§ Your objective:
Line by line, copy out the data below exactly.

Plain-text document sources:
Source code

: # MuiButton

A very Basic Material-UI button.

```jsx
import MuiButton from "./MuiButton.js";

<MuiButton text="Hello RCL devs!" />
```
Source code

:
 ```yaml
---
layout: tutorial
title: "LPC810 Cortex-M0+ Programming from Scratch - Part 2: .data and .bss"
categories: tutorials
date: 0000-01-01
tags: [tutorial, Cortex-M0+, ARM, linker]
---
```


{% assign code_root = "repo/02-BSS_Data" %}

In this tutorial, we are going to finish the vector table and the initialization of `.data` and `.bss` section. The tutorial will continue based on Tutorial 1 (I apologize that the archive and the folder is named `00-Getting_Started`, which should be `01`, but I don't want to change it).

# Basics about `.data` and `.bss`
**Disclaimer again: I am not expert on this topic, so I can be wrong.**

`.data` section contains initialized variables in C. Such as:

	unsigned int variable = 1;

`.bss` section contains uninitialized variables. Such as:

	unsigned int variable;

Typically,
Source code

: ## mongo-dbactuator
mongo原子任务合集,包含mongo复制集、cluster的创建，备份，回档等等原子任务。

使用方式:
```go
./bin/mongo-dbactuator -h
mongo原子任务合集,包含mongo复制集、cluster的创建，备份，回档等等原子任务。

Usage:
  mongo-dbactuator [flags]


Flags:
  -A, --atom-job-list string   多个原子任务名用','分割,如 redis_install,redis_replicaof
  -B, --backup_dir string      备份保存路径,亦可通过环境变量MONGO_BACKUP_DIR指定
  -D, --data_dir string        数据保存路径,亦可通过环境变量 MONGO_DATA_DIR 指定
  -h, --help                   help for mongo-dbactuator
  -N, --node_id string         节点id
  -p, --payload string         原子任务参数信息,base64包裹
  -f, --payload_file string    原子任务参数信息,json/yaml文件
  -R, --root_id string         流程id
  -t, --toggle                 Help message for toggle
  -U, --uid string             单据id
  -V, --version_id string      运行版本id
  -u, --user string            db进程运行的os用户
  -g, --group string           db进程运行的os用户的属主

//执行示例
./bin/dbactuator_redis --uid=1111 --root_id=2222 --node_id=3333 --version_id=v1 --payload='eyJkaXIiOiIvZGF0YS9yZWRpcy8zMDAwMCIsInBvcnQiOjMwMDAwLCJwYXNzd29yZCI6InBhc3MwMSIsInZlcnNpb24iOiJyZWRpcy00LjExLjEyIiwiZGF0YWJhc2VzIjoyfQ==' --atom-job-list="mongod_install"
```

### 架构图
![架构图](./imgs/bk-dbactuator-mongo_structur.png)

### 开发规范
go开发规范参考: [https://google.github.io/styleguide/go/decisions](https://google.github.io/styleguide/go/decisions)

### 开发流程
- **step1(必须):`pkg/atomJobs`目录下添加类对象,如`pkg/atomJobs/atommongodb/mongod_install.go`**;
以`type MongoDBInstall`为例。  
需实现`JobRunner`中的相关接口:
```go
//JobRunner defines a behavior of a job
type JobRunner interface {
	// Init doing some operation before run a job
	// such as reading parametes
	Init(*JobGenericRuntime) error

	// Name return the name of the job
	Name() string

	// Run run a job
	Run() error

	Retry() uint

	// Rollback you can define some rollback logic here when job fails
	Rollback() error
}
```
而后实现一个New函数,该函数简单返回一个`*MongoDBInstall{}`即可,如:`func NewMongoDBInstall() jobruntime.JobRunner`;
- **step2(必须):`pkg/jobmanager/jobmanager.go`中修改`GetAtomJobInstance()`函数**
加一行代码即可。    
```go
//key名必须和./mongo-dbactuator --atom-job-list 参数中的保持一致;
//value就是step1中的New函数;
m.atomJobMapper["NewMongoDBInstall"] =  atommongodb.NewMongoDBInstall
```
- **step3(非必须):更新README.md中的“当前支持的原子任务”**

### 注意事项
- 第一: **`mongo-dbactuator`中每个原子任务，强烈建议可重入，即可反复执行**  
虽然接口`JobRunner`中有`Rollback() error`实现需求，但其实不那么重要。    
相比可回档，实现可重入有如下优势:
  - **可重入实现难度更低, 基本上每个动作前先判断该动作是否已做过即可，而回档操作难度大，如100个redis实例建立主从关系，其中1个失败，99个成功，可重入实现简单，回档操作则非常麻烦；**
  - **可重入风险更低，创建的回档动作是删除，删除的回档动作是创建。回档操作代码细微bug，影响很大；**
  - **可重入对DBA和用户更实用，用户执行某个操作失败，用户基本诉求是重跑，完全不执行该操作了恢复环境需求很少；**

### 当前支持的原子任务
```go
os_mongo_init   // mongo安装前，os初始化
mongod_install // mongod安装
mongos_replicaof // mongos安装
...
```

§ Completed exercise:
Source code

: # MuiButton

A very Basic Material-UI button.

```jsx
import MuiButton from "./MuiButton.js";

<MuiButton text="Hello RCL devs!" />
```
Source code

:
 ```yaml
---
layout: tutorial
title: "LPC810 Cortex-M0+ Programming from Scratch - Part 2: .data and .bss"
categories: tutorials
date: 0000-01-01
tags: [tutorial, Cortex-M0+, ARM, linker]
---
```


{% assign code_root = "repo/02-BSS_Data" %}

In this tutorial, we are going to finish the vector table and the initialization of `.data` and `.bss` section. The tutorial will continue based on Tutorial 1 (I apologize that the archive and the folder is named `00-Getting_Started`, which should be `01`, but I don't want to change it).

# Basics about `.data` and `.bss`
**Disclaimer again: I am not expert on this topic, so I can be wrong.**

`.data` section contains initialized variables in C. Such as:

	unsigned int variable = 1;

`.bss` section contains uninitialized variables. Such as:

	unsigned int variable;

Typically,
Source code

: ## mongo-dbactuator
mongo原子任务合集,包含mongo复制集、cluster的创建，备份，回档等等原子任务。

使用方式:
```go
./bin/mongo-dbactuator -h
mongo原子任务合集,包含mongo复制集、cluster的创建，备份，回档等等原子任务。

Usage:
  mongo-dbactuator [flags]


Flags:
  -A, --atom-job-list string   多个原子任务名用','分割,如 redis_install,redis_replicaof
  -B, --backup_dir string      备份保存路径,亦可通过环境变量MONGO_BACKUP_DIR指定
  -D, --data_dir string        数据保存路径,亦可通过环境变量 MONGO_DATA_DIR 指定
  -h, --help                   help for mongo-dbactuator
  -N, --node_id string         节点id
  -p, --payload string         原子任务参数信息,base64包裹
  -f, --payload_file string    原子任务参数信息,json/yaml文件
  -R, --root_id string         流程id
  -t, --toggle                 Help message for toggle
  -U, --uid string             单据id
  -V, --version_id string      运行版本id
  -u, --user string            db进程运行的os用户
  -g, --group string           db进程运行的os用户的属主

//执行示例
./bin/dbactuator_redis --uid=1111 --root_id=2222 --node_id=3333 --version_id=v1 --payload='eyJkaXIiOiIvZGF0YS9yZWRpcy8zMDAwMCIsInBvcnQiOjMwMDAwLCJwYXNzd29yZCI6InBhc3MwMSIsInZlcnNpb24iOiJyZWRpcy00LjExLjEyIiwiZGF0YWJhc2VzIjoyfQ==' --atom-job-list="mongod_install"
```

### 架构图
![架构图](./imgs/bk-dbactuator-mongo_structur.png)

### 开发规范
go开发规范参考: [https://google.github.io/styleguide/go/decisions](https://google.github.io/styleguide/go/decisions)

### 开发流程
- **step1(必须):`pkg/atomJobs`目录下添加类对象,如`pkg/atomJobs/atommongodb/mongod_install.go`**;
以`type MongoDBInstall`为例。  
需实现`JobRunner`中的相关接口:
```go
//JobRunner defines a behavior of a job
type JobRunner interface {
	// Init doing some operation before run a job
	// such as reading parametes
	Init(*JobGenericRuntime) error

	// Name return the name of the job
	Name() string

	// Run run a job
	Run() error

	Retry() uint

	// Rollback you can define some rollback logic here when job fails
	Rollback() error
}
```
而后实现一个New函数,该函数简单返回一个`*MongoDBInstall{}`即可,如:`func NewMongoDBInstall() jobruntime.JobRunner`;
- **step2(必须):`pkg/jobmanager/jobmanager.go`中修改`GetAtomJobInstance()`函数**
加一行代码即可。    
```go
//key名必须和./mongo-dbactuator --atom-job-list 参数中的保持一致;
//value就是step1中的New函数;
m.atomJobMapper["NewMongoDBInstall"] =  atommongodb.NewMongoDBInstall
```
- **step3(非必须):更新README.md中的“当前支持的原子任务”**

### 注意事项
- 第一: **`mongo-dbactuator`中每个原子任务，强烈建议可重入，即可反复执行**  
虽然接口`JobRunner`中有`Rollback() error`实现需求，但其实不那么重要。    
相比可回档，实现可重入有如下优势:
  - **可重入实现难度更低, 基本上每个动作前先判断该动作是否已做过即可，而回档操作难度大，如100个redis实例建立主从关系，其中1个失败，99个成功，可重入实现简单，回档操作则非常麻烦；**
  - **可重入风险更低，创建的回档动作是删除，删除的回档动作是创建。回档操作代码细微bug，影响很大；**
  - **可重入对DBA和用户更实用，用户执行某个操作失败，用户基本诉求是重跑，完全不执行该操作了恢复环境需求很少；**

### 当前支持的原子任务
```go
os_mongo_init   // mongo安装前，os初始化
mongod_install // mongod安装
mongos_replicaof // mongos安装
...
```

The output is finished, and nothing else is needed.